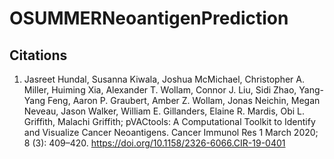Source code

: # OSUMMERNeoantigenPrediction

##  Citations
1. Jasreet Hundal, Susanna Kiwala, Joshua McMichael, Christopher A. Miller, Huiming Xia, Alexander T. Wollam, Connor J. Liu, Sidi Zhao, Yang-Yang Feng, Aaron P. Graubert, Amber Z. Wollam, Jonas Neichin, Megan Neveau, Jason Walker, William E. Gillanders, Elaine R. Mardis, Obi L. Griffith, Malachi Griffith; pVACtools: A Computational Toolkit to Identify and Visualize Cancer Neoantigens. Cancer Immunol Res 1 March 2020; 8 (3): 409–420. https://doi.org/10.1158/2326-6066.CIR-19-0401
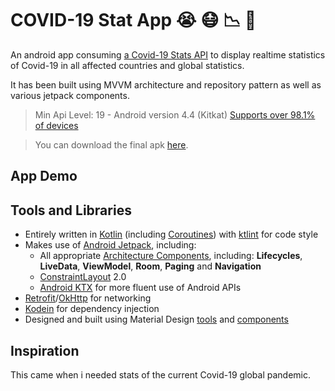 # COVID-19 Stat App :sob: :mask: :chart_with_downwards_trend: :iphone:
 An android app consuming [ a Covid-19 Stats API](http.lmao.ninja/api) to display realtime statistics of Covid-19 in all affected countries and global statistics.
 
 It has been built using MVVM architecture and repository pattern as well as various jetpack components.

 > Min Api Level: 19 - Android version 4.4 (Kitkat) [Supports over 98.1% of devices](https://developer.android.com/about/dashboards)

 > You can download the final apk [here](https://drive.google.com/file/d/1-3Yr31F5tYShllwkeKLrzsoZ9pdLs4DX/view?usp=sharing).

## App Demo


## Tools and Libraries

* Entirely written in [Kotlin](https://kotlinlang.org/) (including [Coroutines](https://kotlinlang.org/docs/reference/coroutines-overview.html)) with [ktlint](https://github.com/pinterest/ktlint) for code style
* Makes use of [Android Jetpack](https://developer.android.com/jetpack/), including:
  * All appropriate [Architecture Components](https://developer.android.com/jetpack/arch/), including: **Lifecycles**, **LiveData**, **ViewModel**, **Room**, **Paging** and **Navigation** 
  * [ConstraintLayout](https://developer.android.com/reference/androidx/constraintlayout/widget/ConstraintLayout) 2.0
  * [Android KTX](https://developer.android.com/kotlin/ktx) for more fluent use of Android APIs
* [Retrofit](https://square.github.io/retrofit/)/[OkHttp](https://square.github.io/okhttp/) for networking
* [Kodein](https://kodein.org/Kodein-DI/?6.5/android) for dependency injection
* Designed and built using Material Design [tools](https://material.io/tools/) and [components](https://material.io/develop/android/)



## Inspiration
This came when i needed stats of the current Covid-19 global pandemic.




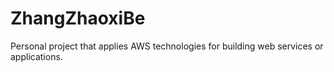 # ZhangZhaoxiBe
Personal project that applies AWS technologies for building web services or applications.
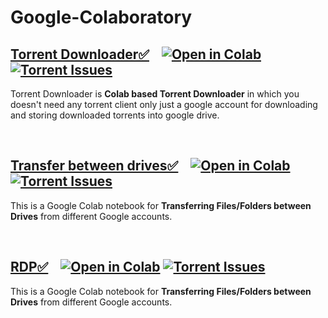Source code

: # Google-Colaboratory

## [Torrent Downloader✅](Torrent%20to%20Gdrive%E2%9C%85.ipynb) &nbsp;&nbsp; [![Open in Colab][Colab Badge]][Torrent Notebook] [![Torrent Issues][Torrent Issues]](https://github.com/PradyumnaKrishna/Colab-Hacks/issues/labels/Torrent%20Downloader)
Torrent Downloader is **Colab based Torrent Downloader** in which you doesn't need any torrent client only just a google account for downloading and storing downloaded torrents into google drive.

<br />

## [Transfer between drives✅](Transfer%20between%20drives%E2%9C%85.ipynb) &nbsp;&nbsp; [![Open in Colab][Colab Badge]][Transfer between drives Notebook] [![Torrent Issues][Torrent Issues]](https://github.com/PradyumnaKrishna/Colab-Hacks/issues/labels/Torrent%20Downloader)
This is a Google Colab notebook for **Transferring Files/Folders between Drives** from different Google accounts.

<br />

## [RDP✅](RDP%E2%9C%85.ipynb) &nbsp;&nbsp; [![Open in Colab][Colab Badge]][RDP Notebook] [![Torrent Issues][Torrent Issues]](https://github.com/PradyumnaKrishna/Colab-Hacks/issues/labels/Torrent%20Downloader)
This is a Google Colab notebook for **Transferring Files/Folders between Drives** from different Google accounts.

<br />


[Colab Badge]:          https://colab.research.google.com/assets/colab-badge.svg
[License-Badge]:        https://img.shields.io/badge/License-MIT-blue.svg
[Torrent Issues]:       https://img.shields.io/github/issues/PradyumnaKrishna/Colab-Hacks/Torrent%20Downloader?label=Issues
[Torrent Notebook]:     https://colab.research.google.com/github/james00000007/Google-Colaboratory/blob/main/Torrent%20to%20Gdrive%E2%9C%85.ipynb
[Transfer between drives Issues]:            https://img.shields.io/github/issues/PradyumnaKrishna/Colab-Hacks/Colab%20RDP?label=Issues
[Transfer between drives Notebook]:         https://colab.research.google.com/github/james00000007/Google-Colaboratory/blob/main/Transfer%20between%20drives%E2%9C%85.ipynb
[RDP Issues]:          https://img.shields.io/github/issues/PradyumnaKrishna/Colab-Hacks/Code%20Server?label=Issues
[RDP Notebook]:        https://colab.research.google.com/github/james00000007/Google-Colaboratory/blob/main/RDP%E2%9C%85.ipynb
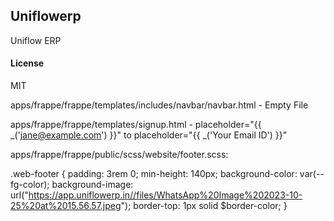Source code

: ## Uniflowerp

Uniflow ERP

#### License

MIT

apps/frappe/frappe/templates/includes/navbar/navbar.html - Empty File

apps/frappe/frappe/templates/signup.html -  placeholder="{{ _('jane@example.com') }}" to placeholder="{{ _('Your Email ID') }}"

apps/frappe/frappe/public/scss/website/footer.scss:

.web-footer {
	padding: 3rem 0;
	min-height: 140px;
	background-color: var(--fg-color);
	background-image: url("https://app.uniflowerp.in//files/WhatsApp%20Image%202023-10-25%20at%2015.56.57.jpeg");
	border-top: 1px solid $border-color;
}



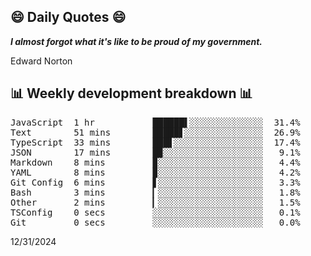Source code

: ## 😄 Daily Quotes 😄

_**I almost forgot what it's like to be proud of my government.**_

Edward Norton



## 📊 Weekly development breakdown 📊

<pre>JavaScript  1 hr           ██████▌░░░░░░░░░░░░░░  31.4%
Text        51 mins        █████▋░░░░░░░░░░░░░░░  26.9%
TypeScript  33 mins        ███▋░░░░░░░░░░░░░░░░░  17.4%
JSON        17 mins        █▉░░░░░░░░░░░░░░░░░░░   9.1%
Markdown    8 mins         ▉░░░░░░░░░░░░░░░░░░░░   4.4%
YAML        8 mins         ▉░░░░░░░░░░░░░░░░░░░░   4.2%
Git Config  6 mins         ▋░░░░░░░░░░░░░░░░░░░░   3.3%
Bash        3 mins         ▎░░░░░░░░░░░░░░░░░░░░   1.8%
Other       2 mins         ▎░░░░░░░░░░░░░░░░░░░░   1.5%
TSConfig    0 secs         ░░░░░░░░░░░░░░░░░░░░░   0.1%
Git         0 secs         ░░░░░░░░░░░░░░░░░░░░░   0.0%</pre>

12/31/2024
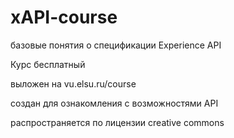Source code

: # xAPI-course

базовые понятия о спецификации  Experience API

Курс бесплатный

выложен на vu.elsu.ru/course

создан для ознакомления с возможностями API

распространяется по лицензии creative commons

# Exercise aim:
Retype all entries exactly, without the images.

# Solution for this problem:
Source code

: # OSUMMERNeoantigenPrediction

##  Citations
1. Jasreet Hundal, Susanna Kiwala, Joshua McMichael, Christopher A. Miller, Huiming Xia, Alexander T. Wollam, Connor J. Liu, Sidi Zhao, Yang-Yang Feng, Aaron P. Graubert, Amber Z. Wollam, Jonas Neichin, Megan Neveau, Jason Walker, William E. Gillanders, Elaine R. Mardis, Obi L. Griffith, Malachi Griffith; pVACtools: A Computational Toolkit to Identify and Visualize Cancer Neoantigens. Cancer Immunol Res 1 March 2020; 8 (3): 409–420. https://doi.org/10.1158/2326-6066.CIR-19-0401
 # COVID-19 Stat App :sob: :mask: :chart_with_downwards_trend: :iphone:
 An android app consuming [ a Covid-19 Stats API](http.lmao.ninja/api) to display realtime statistics of Covid-19 in all affected countries and global statistics.
 
 It has been built using MVVM architecture and repository pattern as well as various jetpack components.

 > Min Api Level: 19 - Android version 4.4 (Kitkat) [Supports over 98.1% of devices](https://developer.android.com/about/dashboards)

 > You can download the final apk [here](https://drive.google.com/file/d/1-3Yr31F5tYShllwkeKLrzsoZ9pdLs4DX/view?usp=sharing).

## App Demo


## Tools and Libraries

* Entirely written in [Kotlin](https://kotlinlang.org/) (including [Coroutines](https://kotlinlang.org/docs/reference/coroutines-overview.html)) with [ktlint](https://github.com/pinterest/ktlint) for code style
* Makes use of [Android Jetpack](https://developer.android.com/jetpack/), including:
  * All appropriate [Architecture Components](https://developer.android.com/jetpack/arch/), including: **Lifecycles**, **LiveData**, **ViewModel**, **Room**, **Paging** and **Navigation** 
  * [ConstraintLayout](https://developer.android.com/reference/androidx/constraintlayout/widget/ConstraintLayout) 2.0
  * [Android KTX](https://developer.android.com/kotlin/ktx) for more fluent use of Android APIs
* [Retrofit](https://square.github.io/retrofit/)/[OkHttp](https://square.github.io/okhttp/) for networking
* [Kodein](https://kodein.org/Kodein-DI/?6.5/android) for dependency injection
* Designed and built using Material Design [tools](https://material.io/tools/) and [components](https://material.io/develop/android/)



## Inspiration
This came when i needed stats of the current Covid-19 global pandemic.




 # ZhangZhaoxiBe
Personal project that applies AWS technologies for building web services or applications.
Source code

: # Google-Colaboratory

## [Torrent Downloader✅](Torrent%20to%20Gdrive%E2%9C%85.ipynb) &nbsp;&nbsp; [![Open in Colab][Colab Badge]][Torrent Notebook] [![Torrent Issues][Torrent Issues]](https://github.com/PradyumnaKrishna/Colab-Hacks/issues/labels/Torrent%20Downloader)
Torrent Downloader is **Colab based Torrent Downloader** in which you doesn't need any torrent client only just a google account for downloading and storing downloaded torrents into google drive.

<br />

## [Transfer between drives✅](Transfer%20between%20drives%E2%9C%85.ipynb) &nbsp;&nbsp; [![Open in Colab][Colab Badge]][Transfer between drives Notebook] [![Torrent Issues][Torrent Issues]](https://github.com/PradyumnaKrishna/Colab-Hacks/issues/labels/Torrent%20Downloader)
This is a Google Colab notebook for **Transferring Files/Folders between Drives** from different Google accounts.

<br />

## [RDP✅](RDP%E2%9C%85.ipynb) &nbsp;&nbsp; [![Open in Colab][Colab Badge]][RDP Notebook] [![Torrent Issues][Torrent Issues]](https://github.com/PradyumnaKrishna/Colab-Hacks/issues/labels/Torrent%20Downloader)
This is a Google Colab notebook for **Transferring Files/Folders between Drives** from different Google accounts.

<br />


[Colab Badge]:          https://colab.research.google.com/assets/colab-badge.svg
[License-Badge]:        https://img.shields.io/badge/License-MIT-blue.svg
[Torrent Issues]:       https://img.shields.io/github/issues/PradyumnaKrishna/Colab-Hacks/Torrent%20Downloader?label=Issues
[Torrent Notebook]:     https://colab.research.google.com/github/james00000007/Google-Colaboratory/blob/main/Torrent%20to%20Gdrive%E2%9C%85.ipynb
[Transfer between drives Issues]:            https://img.shields.io/github/issues/PradyumnaKrishna/Colab-Hacks/Colab%20RDP?label=Issues
[Transfer between drives Notebook]:         https://colab.research.google.com/github/james00000007/Google-Colaboratory/blob/main/Transfer%20between%20drives%E2%9C%85.ipynb
[RDP Issues]:          https://img.shields.io/github/issues/PradyumnaKrishna/Colab-Hacks/Code%20Server?label=Issues
[RDP Notebook]:        https://colab.research.google.com/github/james00000007/Google-Colaboratory/blob/main/RDP%E2%9C%85.ipynb
Source code

: ## Uniflowerp

Uniflow ERP

#### License

MIT

apps/frappe/frappe/templates/includes/navbar/navbar.html - Empty File

apps/frappe/frappe/templates/signup.html -  placeholder="{{ _('jane@example.com') }}" to placeholder="{{ _('Your Email ID') }}"

apps/frappe/frappe/public/scss/website/footer.scss:

.web-footer {
	padding: 3rem 0;
	min-height: 140px;
	background-color: var(--fg-color);
	background-image: url("https://app.uniflowerp.in//files/WhatsApp%20Image%202023-10-25%20at%2015.56.57.jpeg");
	border-top: 1px solid $border-color;
}



Source code

: ## 😄 Daily Quotes 😄

_**I almost forgot what it's like to be proud of my government.**_

Edward Norton



## 📊 Weekly development breakdown 📊

<pre>JavaScript  1 hr           ██████▌░░░░░░░░░░░░░░  31.4%
Text        51 mins        █████▋░░░░░░░░░░░░░░░  26.9%
TypeScript  33 mins        ███▋░░░░░░░░░░░░░░░░░  17.4%
JSON        17 mins        █▉░░░░░░░░░░░░░░░░░░░   9.1%
Markdown    8 mins         ▉░░░░░░░░░░░░░░░░░░░░   4.4%
YAML        8 mins         ▉░░░░░░░░░░░░░░░░░░░░   4.2%
Git Config  6 mins         ▋░░░░░░░░░░░░░░░░░░░░   3.3%
Bash        3 mins         ▎░░░░░░░░░░░░░░░░░░░░   1.8%
Other       2 mins         ▎░░░░░░░░░░░░░░░░░░░░   1.5%
TSConfig    0 secs         ░░░░░░░░░░░░░░░░░░░░░   0.1%
Git         0 secs         ░░░░░░░░░░░░░░░░░░░░░   0.0%</pre>

12/31/2024
Source code

: # xAPI-course

базовые понятия о спецификации  Experience API

Курс бесплатный

выложен на vu.elsu.ru/course

создан для ознакомления с возможностями API

распространяется по лицензии creative commons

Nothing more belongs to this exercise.